• **Exercise goal**
Write out the listing below exactly, and omit any images you find in it.

+++ Information shown

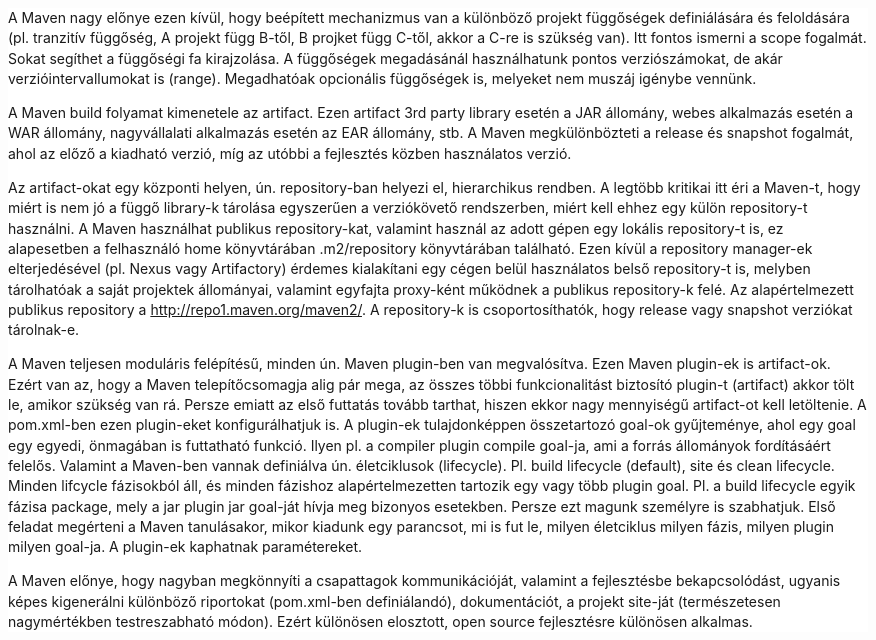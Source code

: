 A Maven nagy előnye ezen kívül, hogy beépített mechanizmus van a
különböző projekt függőségek definiálására és feloldására (pl. tranzitív
függőség, A projekt függ B-től, B projket függ C-től, akkor a C-re is
szükség van). Itt fontos ismerni a scope fogalmát. Sokat segíthet a
függőségi fa kirajzolása. A függőségek megadásánál használhatunk pontos
verziószámokat, de akár verzióintervallumokat is (range). Megadhatóak
opcionális függőségek is, melyeket nem muszáj igénybe vennünk.

A Maven build folyamat kimenetele az artifact. Ezen artifact 3rd party
library esetén a JAR állomány, webes alkalmazás esetén a WAR állomány,
nagyvállalati alkalmazás esetén az EAR állomány, stb. A Maven
megkülönbözteti a release és snapshot fogalmát, ahol az előző a kiadható
verzió, míg az utóbbi a fejlesztés közben használatos verzió.

Az artifact-okat egy központi helyen, ún. repository-ban helyezi el,
hierarchikus rendben. A legtöbb kritikai itt éri a Maven-t, hogy miért
is nem jó a függő library-k tárolása egyszerűen a verziókövető
rendszerben, miért kell ehhez egy külön repository-t használni. A Maven
használhat publikus repository-kat, valamint használ az adott gépen egy
lokális repository-t is, ez alapesetben a felhasználó home könyvtárában
.m2/repository könyvtárában található. Ezen kívül a repository
manager-ek elterjedésével (pl. Nexus vagy Artifactory) érdemes
kialakítani egy cégen belül használatos belső repository-t is, melyben
tárolhatóak a saját projektek állományai, valamint egyfajta proxy-ként
működnek a publikus repository-k felé. Az alapértelmezett publikus
repository a http://repo1.maven.org/maven2/. A repository-k is
csoportosíthatók, hogy release vagy snapshot verziókat tárolnak-e.

A Maven teljesen moduláris felépítésű, minden ún. Maven plugin-ben van
megvalósítva. Ezen Maven plugin-ek is artifact-ok. Ezért van az, hogy a
Maven telepítőcsomagja alig pár mega, az összes többi funkcionalitást
biztosító plugin-t (artifact) akkor tölt le, amikor szükség van rá.
Persze emiatt az első futtatás tovább tarthat, hiszen ekkor nagy
mennyiségű artifact-ot kell letöltenie. A pom.xml-ben ezen plugin-eket
konfigurálhatjuk is. A plugin-ek tulajdonképpen összetartozó goal-ok
gyűjteménye, ahol egy goal egy egyedi, önmagában is futtatható funkció.
Ilyen pl. a compiler plugin compile goal-ja, ami a forrás állományok
fordításáért felelős. Valamint a Maven-ben vannak definiálva ún.
életciklusok (lifecycle). Pl. build lifecycle (default), site és clean
lifecycle. Minden lifcycle fázisokból áll, és minden fázishoz
alapértelmezetten tartozik egy vagy több plugin goal. Pl. a build
lifecycle egyik fázisa package, mely a jar plugin jar goal-ját hívja meg
bizonyos esetekben. Persze ezt magunk személyre is szabhatjuk. Első
feladat megérteni a Maven tanulásakor, mikor kiadunk egy parancsot, mi
is fut le, milyen életciklus milyen fázis, milyen plugin milyen goal-ja.
A plugin-ek kaphatnak paramétereket.

A Maven előnye, hogy nagyban megkönnyíti a csapattagok kommunikációját,
valamint a fejlesztésbe bekapcsolódást, ugyanis képes kigenerálni
különböző riportokat (pom.xml-ben definiálandó), dokumentációt, a
projekt site-ját (természetesen nagymértékben testreszabható módon).
Ezért különösen elosztott, open source fejlesztésre különösen alkalmas.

++++++

• **Response**
Source code

: A Maven nagy előnye ezen kívül, hogy beépített mechanizmus van a
különböző projekt függőségek definiálására és feloldására (pl. tranzitív
függőség, A projekt függ B-től, B projket függ C-től, akkor a C-re is
szükség van). Itt fontos ismerni a scope fogalmát. Sokat segíthet a
függőségi fa kirajzolása. A függőségek megadásánál használhatunk pontos
verziószámokat, de akár verzióintervallumokat is (range). Megadhatóak
opcionális függőségek is, melyeket nem muszáj igénybe vennünk.

A Maven build folyamat kimenetele az artifact. Ezen artifact 3rd party
library esetén a JAR állomány, webes alkalmazás esetén a WAR állomány,
nagyvállalati alkalmazás esetén az EAR állomány, stb. A Maven
megkülönbözteti a release és snapshot fogalmát, ahol az előző a kiadható
verzió, míg az utóbbi a fejlesztés közben használatos verzió.

Az artifact-okat egy központi helyen, ún. repository-ban helyezi el,
hierarchikus rendben. A legtöbb kritikai itt éri a Maven-t, hogy miért
is nem jó a függő library-k tárolása egyszerűen a verziókövető
rendszerben, miért kell ehhez egy külön repository-t használni. A Maven
használhat publikus repository-kat, valamint használ az adott gépen egy
lokális repository-t is, ez alapesetben a felhasználó home könyvtárában
.m2/repository könyvtárában található. Ezen kívül a repository
manager-ek elterjedésével (pl. Nexus vagy Artifactory) érdemes
kialakítani egy cégen belül használatos belső repository-t is, melyben
tárolhatóak a saját projektek állományai, valamint egyfajta proxy-ként
működnek a publikus repository-k felé. Az alapértelmezett publikus
repository a http://repo1.maven.org/maven2/. A repository-k is
csoportosíthatók, hogy release vagy snapshot verziókat tárolnak-e.

A Maven teljesen moduláris felépítésű, minden ún. Maven plugin-ben van
megvalósítva. Ezen Maven plugin-ek is artifact-ok. Ezért van az, hogy a
Maven telepítőcsomagja alig pár mega, az összes többi funkcionalitást
biztosító plugin-t (artifact) akkor tölt le, amikor szükség van rá.
Persze emiatt az első futtatás tovább tarthat, hiszen ekkor nagy
mennyiségű artifact-ot kell letöltenie. A pom.xml-ben ezen plugin-eket
konfigurálhatjuk is. A plugin-ek tulajdonképpen összetartozó goal-ok
gyűjteménye, ahol egy goal egy egyedi, önmagában is futtatható funkció.
Ilyen pl. a compiler plugin compile goal-ja, ami a forrás állományok
fordításáért felelős. Valamint a Maven-ben vannak definiálva ún.
életciklusok (lifecycle). Pl. build lifecycle (default), site és clean
lifecycle. Minden lifcycle fázisokból áll, és minden fázishoz
alapértelmezetten tartozik egy vagy több plugin goal. Pl. a build
lifecycle egyik fázisa package, mely a jar plugin jar goal-ját hívja meg
bizonyos esetekben. Persze ezt magunk személyre is szabhatjuk. Első
feladat megérteni a Maven tanulásakor, mikor kiadunk egy parancsot, mi
is fut le, milyen életciklus milyen fázis, milyen plugin milyen goal-ja.
A plugin-ek kaphatnak paramétereket.

A Maven előnye, hogy nagyban megkönnyíti a csapattagok kommunikációját,
valamint a fejlesztésbe bekapcsolódást, ugyanis képes kigenerálni
különböző riportokat (pom.xml-ben definiálandó), dokumentációt, a
projekt site-ját (természetesen nagymértékben testreszabható módon).
Ezért különösen elosztott, open source fejlesztésre különösen alkalmas.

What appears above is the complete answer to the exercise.